• **TASK INSTRUCTIONS**
Go to the line holding "My heart lept" in the entries below and write out exactly every line down to and including the line holding "A couple of seconds".

• **Collection entries**
□ □ □ □ □ □ □
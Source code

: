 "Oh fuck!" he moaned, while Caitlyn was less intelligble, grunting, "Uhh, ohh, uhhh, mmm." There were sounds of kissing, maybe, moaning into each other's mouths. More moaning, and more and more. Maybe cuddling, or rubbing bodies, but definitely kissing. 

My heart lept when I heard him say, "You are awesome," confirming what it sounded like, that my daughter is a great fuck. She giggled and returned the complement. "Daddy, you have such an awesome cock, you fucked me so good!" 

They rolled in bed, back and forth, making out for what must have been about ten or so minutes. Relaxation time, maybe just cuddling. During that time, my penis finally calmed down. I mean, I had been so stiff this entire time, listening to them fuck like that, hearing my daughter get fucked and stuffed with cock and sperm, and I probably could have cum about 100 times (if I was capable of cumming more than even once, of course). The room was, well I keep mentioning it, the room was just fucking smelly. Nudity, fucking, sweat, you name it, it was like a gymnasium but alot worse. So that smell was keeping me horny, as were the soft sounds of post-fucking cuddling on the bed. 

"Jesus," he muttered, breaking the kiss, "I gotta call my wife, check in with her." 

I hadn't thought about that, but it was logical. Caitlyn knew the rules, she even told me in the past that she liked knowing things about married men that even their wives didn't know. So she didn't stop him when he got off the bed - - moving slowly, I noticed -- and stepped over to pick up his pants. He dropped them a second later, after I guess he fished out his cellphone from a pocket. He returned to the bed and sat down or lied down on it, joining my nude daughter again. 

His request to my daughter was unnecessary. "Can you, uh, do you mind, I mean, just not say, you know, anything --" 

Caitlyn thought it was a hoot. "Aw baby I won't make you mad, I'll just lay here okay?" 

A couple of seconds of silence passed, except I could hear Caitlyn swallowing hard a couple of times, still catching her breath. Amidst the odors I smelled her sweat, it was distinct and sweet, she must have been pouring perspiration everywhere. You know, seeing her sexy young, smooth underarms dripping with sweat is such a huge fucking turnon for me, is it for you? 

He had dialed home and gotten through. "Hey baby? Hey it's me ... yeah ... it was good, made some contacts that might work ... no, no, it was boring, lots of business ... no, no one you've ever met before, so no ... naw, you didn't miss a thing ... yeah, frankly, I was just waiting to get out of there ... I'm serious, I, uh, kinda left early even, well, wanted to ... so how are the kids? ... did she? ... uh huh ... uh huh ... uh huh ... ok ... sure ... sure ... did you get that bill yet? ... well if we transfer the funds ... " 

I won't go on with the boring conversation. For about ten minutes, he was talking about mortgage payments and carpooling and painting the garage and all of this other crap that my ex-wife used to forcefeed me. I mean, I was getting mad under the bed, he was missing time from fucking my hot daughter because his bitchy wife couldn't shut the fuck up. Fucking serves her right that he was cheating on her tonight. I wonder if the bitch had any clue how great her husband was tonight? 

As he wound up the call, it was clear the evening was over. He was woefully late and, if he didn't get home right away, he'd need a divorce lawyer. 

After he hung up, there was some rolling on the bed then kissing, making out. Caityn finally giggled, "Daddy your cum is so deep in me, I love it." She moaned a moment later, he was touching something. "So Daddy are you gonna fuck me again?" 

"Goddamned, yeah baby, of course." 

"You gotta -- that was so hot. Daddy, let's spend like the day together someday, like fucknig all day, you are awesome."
□ □ □ □ □ □ □
• **EXPECTED ANSWER**
My heart lept when I heard him say, "You are awesome," confirming what it sounded like, that my daughter is a great fuck. She giggled and returned the complement. "Daddy, you have such an awesome cock, you fucked me so good!" 

They rolled in bed, back and forth, making out for what must have been about ten or so minutes. Relaxation time, maybe just cuddling. During that time, my penis finally calmed down. I mean, I had been so stiff this entire time, listening to them fuck like that, hearing my daughter get fucked and stuffed with cock and sperm, and I probably could have cum about 100 times (if I was capable of cumming more than even once, of course). The room was, well I keep mentioning it, the room was just fucking smelly. Nudity, fucking, sweat, you name it, it was like a gymnasium but alot worse. So that smell was keeping me horny, as were the soft sounds of post-fucking cuddling on the bed. 

"Jesus," he muttered, breaking the kiss, "I gotta call my wife, check in with her." 

I hadn't thought about that, but it was logical. Caitlyn knew the rules, she even told me in the past that she liked knowing things about married men that even their wives didn't know. So she didn't stop him when he got off the bed - - moving slowly, I noticed -- and stepped over to pick up his pants. He dropped them a second later, after I guess he fished out his cellphone from a pocket. He returned to the bed and sat down or lied down on it, joining my nude daughter again. 

His request to my daughter was unnecessary. "Can you, uh, do you mind, I mean, just not say, you know, anything --" 

Caitlyn thought it was a hoot. "Aw baby I won't make you mad, I'll just lay here okay?" 

A couple of seconds of silence passed, except I could hear Caitlyn swallowing hard a couple of times, still catching her breath. Amidst the odors I smelled her sweat, it was distinct and sweet, she must have been pouring perspiration everywhere. You know, seeing her sexy young, smooth underarms dripping with sweat is such a huge fucking turnon for me, is it for you? 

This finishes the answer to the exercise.